> Work request: Locate each line below that includes "defn" and reproduce it.

━━ Listed records ━━

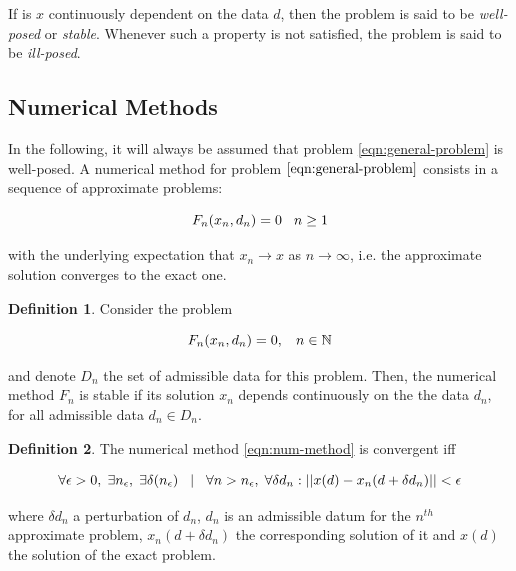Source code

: \documentclass[11pt]{article}
\theoremstyle{theorem}
\theoremstyle{definition}
\newtheorem{definition}{Definition}
\begin{document}
If is $x$ continuously dependent on the data $d$, then the problem is said to be \emph{well-posed} or \emph{stable}. Whenever such a property is not satisfied, the problem is said to be \emph{ill-posed}.\\

\subsection{Numerical Methods}
In the following, it will always be assumed that problem \eqref{eqn:general-problem} is well-posed. A numerical method for problem $\eqref{eqn:general-problem}$ consists in a sequence of approximate problems:

\begin{equation}
	\label{eqn:num-method}
	F_n(x_n, d_n) = 0 \hspace{3mm} n\ge 1
\end{equation}

with the underlying expectation that $x_n\rightarrow x$ as $n\rightarrow\infty$, i.e. the approximate solution converges to the exact one. 

\begin{definition}
	\label{defn:stability}
	Consider the problem 
	
	$$F_n(x_n, d_n)=0, \hspace{3mm} n\in\mathbb{N}$$
	
	and denote $D_n$ the set of admissible data for this problem. Then, the numerical method $F_n$ is stable if its solution $x_n$ depends continuously on the the data $d_n$, for all admissible data $d_n\in D_n$.
\end{definition}

\begin{definition}
	\label{defn:convergence}
The numerical method \eqref{eqn:num-method} is convergent iff

$$\forall\epsilon >0,\hspace{1mm} \exists n_\epsilon,\hspace{1mm} \exists\delta(n_\epsilon)\hspace{3mm} | \hspace{3mm}\forall n > n_\epsilon,\hspace{1mm} \forall\delta d_n : ||x(d)-x_n(d+\delta d_n)||<\epsilon$$

where $\delta d_n$ a perturbation of $d_n$, $d_n$ is an admissible datum for the $n^{th}$ approximate problem,  $x_n(d+\delta d_n)$ the corresponding solution of it and $x(d)$ the solution of the exact problem.
\end{definition}
\end{document}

━━━

> Solution to this task:
	\label{defn:stability}
	\label{defn:convergence}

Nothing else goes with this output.